次に接続するリーフ接続ポートを並べます。今回は USB リーフ(AZ01)、BLE Sugerリーフ(AC02)、4-Sensorsリーフ(AI01)、RTC&maicroSDリーフ( Z02)です。これらのリーフの使用ポートは事前に決まっていますので、そのポートは優先的に決まります。外部に接続する周辺部品を接続するポートは、リーフで使用していないポートになります。
今回は、LTE-Mボード、OLED(表示器)、RGB-LED、その他(スイッチや電源電圧監視)です。
それぞれのポートは、ADCやUART、I2C,SPIなどMCUの内部と関連深い(得意とする)ポートがあります。(変更できる場合もあります。)ポートの特徴も考慮しながら個々のポートの特徴も配慮して決めていきます。
(ご参考)ポートを決めるときに便利な表を用意しました。こちらです。
プログラムの設計
今回のプログラムの特徴である、漏水センサ( BLEのアドバタイジング受信 )と、LTE-Mを介したクラウドへの送信の要点は前記のとおりです。
アプリケーション部分も仕様(ソフトウエア)を機能に分けて、機能ブロック間の関係を明確にします。私はデータを軸に考えますのでデータの構造と流れを中心に設計していきます。以下の図は各周辺デバイスとデータの流れを中心にした機能ブロック図です。
このアプリケーションの主要機能はゲートウエイです。
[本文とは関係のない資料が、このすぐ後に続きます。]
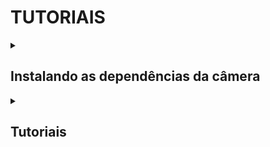 # TUTORIAIS

<details>
  <summary><h2> Instalando as dependências da câmera </h2></summary>
   Link para instalar as dependencias da câmera (abra em uma nova guia): <a href="https://docs.luxonis.com/software/depthai/manual-install/#Manual%20DepthAI%20installation-Installing%20dependencies">Clique aqui</a>
 
</details>

<!-- Próximo tópico -->

<details>
  <summary><h2> Tutoriais </h2></summary>

  Após realizar o download e a instalação das dependências da câmera, assim como a instalação correta da OpenCV, já é possível executar alguns exemplos práticos. Esses exemplos podem ser feitos com a câmera OAK-D ou, caso você não possua a câmera no momento, podem ser adaptados para a webcam do notebook ou PC.
  <summary><h2>Hello World</h2></summary>
  
</details>
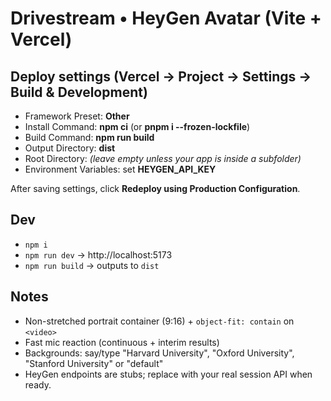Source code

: # Drivestream • HeyGen Avatar (Vite + Vercel)

## Deploy settings (Vercel → Project → Settings → Build & Development)
- Framework Preset: **Other**
- Install Command: **npm ci**   (or **pnpm i --frozen-lockfile**)
- Build Command: **npm run build**
- Output Directory: **dist**
- Root Directory: *(leave empty unless your app is inside a subfolder)*
- Environment Variables: set **HEYGEN_API_KEY**

After saving settings, click **Redeploy using Production Configuration**.

## Dev
- `npm i`
- `npm run dev` → http://localhost:5173
- `npm run build` → outputs to `dist`

## Notes
- Non-stretched portrait container (9:16) + `object-fit: contain` on `<video>`
- Fast mic reaction (continuous + interim results)
- Backgrounds: say/type "Harvard University", "Oxford University", "Stanford University" or "default"
- HeyGen endpoints are stubs; replace with your real session API when ready.
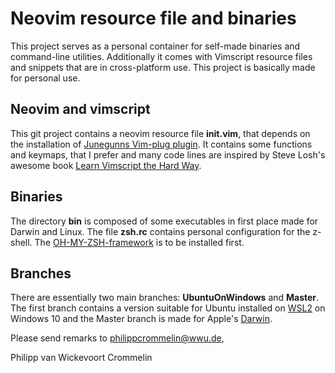 # Neovim resource file and binaries
This project serves as a personal container for self-made binaries and
command-line utilities. Additionally it comes with Vimscript resource files
and snippets that are in cross-platform use. This project is basically made for
personal use.

## Neovim and vimscript
This git project contains a neovim resource file **init.vim**,
that depends on the installation of [Junegunns Vim-plug plugin](https://github.com/Junegunn/vim-plug).
It contains some functions and keymaps, that I prefer and many code lines are
inspired by Steve Losh's awesome book [Learn Vimscript the Hard
Way](https://learnvimscriptthehardway.stevelosh.com).

## Binaries
The directory **bin** is composed of some executables in first place made for Darwin
and Linux. The file **zsh.rc** contains personal configuration for the z-shell.
The [OH-MY-ZSH-framework](https://ohmyz.sh) is to be installed first.

## Branches
There are essentially two main branches: **UbuntuOnWindows** and **Master**. The first branch contains
a version suitable for Ubuntu installed on [WSL2](https://docs.microsoft.com/en-us/windows/wsl/) on Windows 10 and the Master branch is made for Apple's [Darwin](https://en.wikipedia.org/wiki/Darwin_(operating_system)).

Please send remarks to philippcrommelin@wwu.de,


Philipp van Wickevoort Crommelin


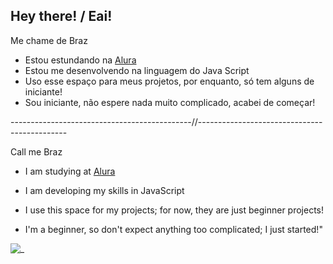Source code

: ## Hey there! / Eai!

Me chame de Braz

- Estou estundando na [Alura](https://www.alura.com.br)
- Estou me desenvolvendo na linguagem do Java Script
- Uso esse espaço para meus projetos, por enquanto, só tem alguns de iniciante!
- Sou iniciante, não espere nada muito complicado, acabei de começar!

---------------------------------------------//---------------------------------------------

Call me Braz

- I am studying at [Alura](https://www.alura.com.br)

- I am developing my skills in JavaScript

- I use this space for my projects; for now, they are just beginner projects!

- I'm a beginner, so don't expect anything too complicated; I just started!"

![_](https://media.tenor.com/s1PTNnkaSQsAAAAi/js-java-script.gif)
受信したデータを送信する中継機能です。
下図の青色の処理は、複数の漏水センサからのデータを受信して状態を保存する主要部です。赤色の処理は LTE-Mを介してクラウド経由で LINEメッセージを発する機能です。緑色の部分はスマートフォンと Web Bluetooth APIで接続して状態を表示したり、設定値を操作する機能です。
デバッグから組み立て
回路図はシンプルです。機能の多くがほぼモジュールのため相互に接続することと、電源がメインになります。Leafonyを使用すると簡単に実現できます。
ユニバーサル基板で試作しました。なるべく系統別に配線して、グランド線も一点アースに近い形にしてみました。
高さ方向にも重なる部分があるため、各部品が干渉しないことを 3D CADで簡単に確認をしました。
ブレッドボード上で回路構成に問題がないか、確認しているところです。一応、波形も確認して極端に相違(崩れやなまり)がないことも見ています。
プログラムのデバッグ中です。リーフブロックが安定して置けるように単3電池ケースを利用しています。ケーブルが結構重いので不意の移動を防ぎます。
便利グッズ / ブレッドボードに USBから +3.3Vまたは +5Vを給電できるモジュールです。ブレッドボード用USB電源ボード(SBM-007・サンハヤト製)です。
ケースは「密検出ゲートウエイ」を試作したときに作成したアクリルケースを流用しました。不要な丸穴がありましたが、ぴったりの丸穴カバーがありました。
ユニバーサル基板をぴったりの寸法に切ってサイズの確認です。右上と左下のねじ部に小さな四角のアクリル板があります。これでがたつきをなくしています。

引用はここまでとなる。